The UCL team led by Professor Stephenadle initiated a small experiment funded by a British charity and the Pancreatic Canceresearch Fund. In this experiment, two groups of pancreatic cancer mice (eight in each group) received different doses of MM41. The experimental group was injected twice a week. The test cycle was maintained for 40 days. The control group received no treatment. During the experiment, the tumors of mice in the experimental group that received high doses of MM41 were reduced by 80%. After 30 days, all mouse tumors stopped regenerating. 25% of the tumors in the test mice disappeared completely, and there were no signs of regeneration 239 days after the test. This is roughly the same as the natural life span of a mouse. Research and analysis of mouse tumors showed that MM41 has spread to the center of cancer cells, indicating its ability to effectively target tumor cells. Throughout the course of the study, the researchers also found that the compound had no other obvious side effects on mice, the compound did not damage other tissues or organs of the mice, and all mice did not lose weight. With regard to this result, Dr. Needle said that this research may provide new treatments for the treatment of pancreatic cancer. MM41 can block the BCL-2 gene. BCL-2 gene is involved in the regulation of cell apoptosis. Dense population is a natural process in the human body that forces damaged cells to die. The BCL-2 gene is present in most tumor cells and can help cancer cells survive. However, when MM41 blocks the mouse BCL-2 gene, the cancer cells die.

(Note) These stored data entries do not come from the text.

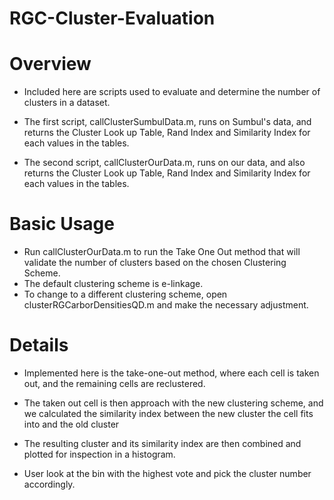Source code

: # RGC-Cluster-Evaluation
# Overview
- Included here are scripts used to evaluate and determine the number of clusters in a dataset. 

- The first script, callClusterSumbulData.m, runs on Sumbul's data, and returns the Cluster Look up Table, Rand Index and Similarity Index for each values in the tables. 

- The second script, callClusterOurData.m, runs on our data, and also returns the Cluster Look up Table, Rand Index and Similarity Index for each values in the tables.

# Basic Usage
- Run callClusterOurData.m to run the Take One Out method that will validate the number of clusters based on the chosen Clustering Scheme.
- The default clustering scheme is e-linkage.
- To change to a different clustering scheme, open clusterRGCarborDensitiesQD.m and make the necessary adjustment.
 

# Details
- Implemented here is the take-one-out method, where each cell is taken out, and the remaining cells are reclustered. 

- The taken out cell is then approach with the new clustering scheme, and we calculated the similarity index between the new cluster the cell fits into and the old cluster

- The resulting cluster and its similarity index are then combined and plotted for inspection in a histogram.

- User look at the bin with the highest vote and pick the cluster number accordingly.




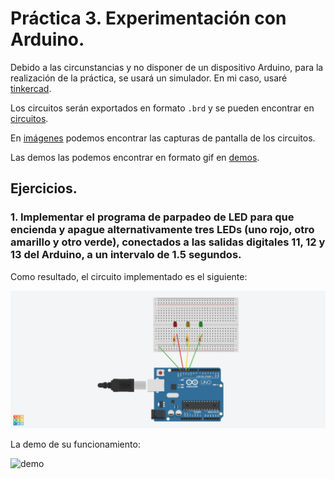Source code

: # Práctica 3.  Experimentación con Arduino.

Debido a las circunstancias y no disponer de un dispositivo Arduino, para la realización de la práctica, se usará un simulador. En mi caso, usaré [tinkercad](https://www.tinkercad.com).

Los circuitos serán exportados en formato `.brd` y se pueden encontrar en [circuitos](https://github.com/sergiovp/PDIH/blob/master/Pr%C3%A1cticas/P3/circuitos/).

En [imágenes](https://github.com/sergiovp/PDIH/tree/master/Pr%C3%A1cticas/P3/im%C3%A1genes) podemos encontrar las capturas de pantalla de los circuitos.

Las demos las podemos encontrar en formato gif en [demos](https://github.com/sergiovp/PDIH/tree/master/Pr%C3%A1cticas/P3/demos).

## Ejercicios.

### 1. Implementar el programa de parpadeo de LED para que encienda y apague alternativamente tres LEDs (uno rojo, otro amarillo y otro verde), conectados a las salidas digitales 11, 12 y 13 del Arduino, a un intervalo de 1.5 segundos.

Como resultado, el circuito implementado es el siguiente:

![circuito](https://github.com/sergiovp/PDIH/blob/master/Pr%C3%A1cticas/P3/im%C3%A1genes/Ejercicio1.png)

La demo de su funcionamiento:

![demo](https://github.com/sergiovp/PDIH/blob/master/Pr%C3%A1cticas/P3/demos/ejercicio1.gif)
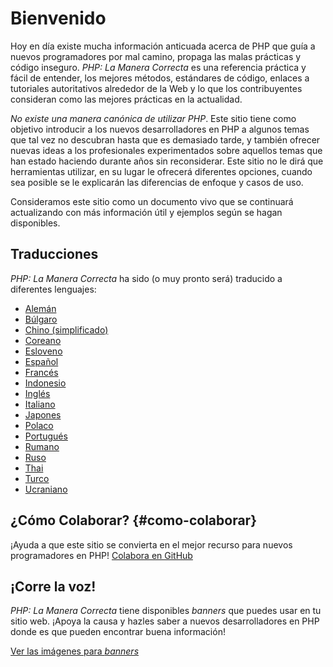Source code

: # Bienvenido

Hoy en día existe mucha información anticuada acerca de PHP que guía a nuevos programadores por mal camino, propaga las malas prácticas y código inseguro. _PHP: La Manera Correcta_ es una referencia práctica y fácil de entender, los mejores métodos, estándares de código, enlaces a tutoriales autoritativos alrededor de la Web y lo que los contribuyentes consideran como las mejores prácticas en la actualidad.

_No existe una manera canónica de utilizar PHP_. Este sitio tiene como objetivo introducir a los nuevos desarrolladores en PHP a algunos temas que tal vez no descubran hasta que es demasiado tarde, y también ofrecer nuevas ideas a los profesionales experimentados sobre aquellos temas que han estado haciendo durante años sin reconsiderar. Este sitio no le dirá que herramientas utilizar, en su lugar le ofrecerá diferentes opciones, cuando sea posible se le explicarán las diferencias de enfoque y casos de uso.

Consideramos este sitio como un documento vivo que se continuará actualizando con más información útil y ejemplos según se hagan disponibles.

## Traducciones

_PHP: La Manera Correcta_ ha sido (o muy pronto será) traducido a diferentes lenguajes:

* [Alemán](http://rwetzlmayr.github.io/php-the-right-way)
* [Búlgaro](http://bg.phptherightway.com)
* [Chino (simplificado)](http://wulijun.github.com/php-the-right-way)
* [Coreano](http://wafe.github.io/php-the-right-way)
* [Esloveno](http://sl.phptherightway.com/)
* [Español](http://phpdevenezuela.github.io/php-the-right-way)
* [Francés](http://eilgin.github.io/php-the-right-way/)
* [Indonesio](http://id.phptherightway.com/)
* [Inglés](http://www.phptherightway.com)
* [Italiano](http://it.phptherightway.com)
* [Japones](http://ja.phptherightway.com)
* [Polaco](http://pl.phptherightway.com)
* [Portugués](http://br.phptherightway.com)
* [Rumano](https://bgui.github.io/php-the-right-way/)
* [Ruso](http://getjump.github.io/ru-php-the-right-way)
* [Thai](https://apzentral.github.io/php-the-right-way/)
* [Turco](http://hkulekci.github.io/php-the-right-way/)
* [Ucraniano](http://iflista.github.com/php-the-right-way)

## ¿Cómo Colaborar? {#como-colaborar}

¡Ayuda a que este sitio se convierta en el mejor recurso para nuevos programadores en PHP! [Colabora en GitHub][1]

## ¡Corre la voz!

_PHP: La Manera Correcta_ tiene disponibles _banners_ que puedes usar en tu sitio web. ¡Apoya la causa y hazles saber a nuevos desarrolladores en PHP donde es que pueden encontrar buena información!

[Ver las imágenes para _banners_][2]

[1]: https://github.com/phpdevenezuela/php-the-right-way/tree/gh-pages
[2]: ./banners.html
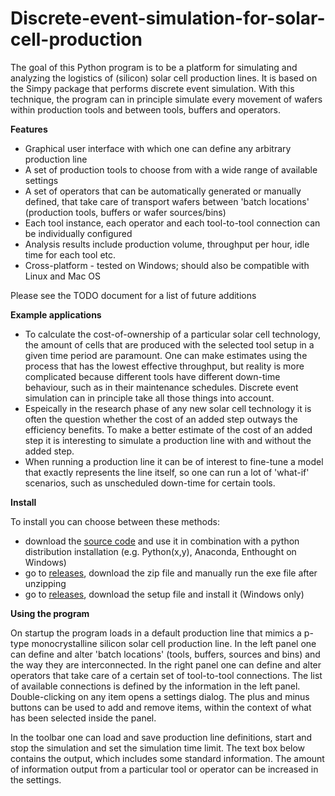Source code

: Discrete-event-simulation-for-solar-cell-production
===================================================

The goal of this Python program is to be a platform for simulating and analyzing the logistics of (silicon) solar cell production lines. It is based on the Simpy package that performs discrete event simulation. With this technique, the program can in principle simulate every movement of wafers within production tools and between tools, buffers and operators.

<b>Features</b>
- Graphical user interface with which one can define any arbitrary production line
- A set of production tools to choose from with a wide range of available settings
- A set of operators that can be automatically generated or manually defined, that take care of transport wafers between 'batch locations' (production tools, buffers or wafer sources/bins)
- Each tool instance, each operator and each tool-to-tool connection can be individually configured
- Analysis results include production volume, throughput per hour, idle time for each tool etc.
- Cross-platform - tested on Windows; should also be compatible with Linux and Mac OS

Please see the TODO document for a list of future additions

<b>Example applications</b>
- To calculate the cost-of-ownership of a particular solar cell technology, the amount of cells that are produced with the selected tool setup in a given time period are paramount. One can make estimates using the process that has the lowest effective throughput, but reality is more complicated because different tools have different down-time behaviour, such as in their maintenance schedules. Discrete event simulation can in principle take all those things into account.
- Espeically in the research phase of any new solar cell technology it is often the question whether the cost of an added step outways the efficiency benefits. To make a better estimate of the cost of an added step it is interesting to simulate a production line with and without the added step.
- When running a production line it can be of interest to fine-tune a model that exactly represents the line itself, so one can run a lot of 'what-if' scenarios, such as unscheduled down-time for certain tools.

<b>Install</b>

To install you can choose between these methods:
- download the <a href="https://github.com/slierp/Discrete-event-simulation-for-solar-cell-production/archive/master.zip">source code</a> and use it in combination with a python distribution installation (e.g. Python(x,y), Anaconda, Enthought on Windows)
- go to <a href="https://github.com/slierp/Discrete-event-simulation-for-solar-cell-production/releases">releases</a>, download the zip file and manually run the exe file after unzipping
- go to <a href="https://github.com/slierp/Discrete-event-simulation-for-solar-cell-production/releases">releases</a>, download the setup file and install it (Windows only)

<b>Using the program</b>

On startup the program loads in a default production line that mimics a p-type monocrystalline silicon solar cell production line. In the left panel one can define and alter 'batch locations' (tools, buffers, sources and bins) and the way they are interconnected. In the right panel one can define and alter operators that take care of a certain set of tool-to-tool connections. The list of available connections is defined by the information in the left panel. Double-clicking on any item opens a settings dialog. The plus and minus buttons can be used to add and remove items, within the context of what has been selected inside the panel.

In the toolbar one can load and save production line definitions, start and stop the simulation and set the simulation time limit. The text box below contains the output, which includes some standard information. The amount of information output from a particular tool or operator can be increased in the settings.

Dr. Eidle emphasized: “Although these results are encouraging, MM41 is not an ideal choice for human trials and requires further research. We are currently working to optimize these drugs. For the treatment of pancreatic cancer, Maggie, CEO of the Pancreatic Cancer Research Foundation Maggie Blanks said: "We need to conduct further research on MM41. "Our funding strategy is to discover and develop more effective treatments for patients. The focus is on finding more effective early diagnosis methods for pancreatic cancer. Finding new ways to kill pancreatic cancer tumor cells is an exciting development process."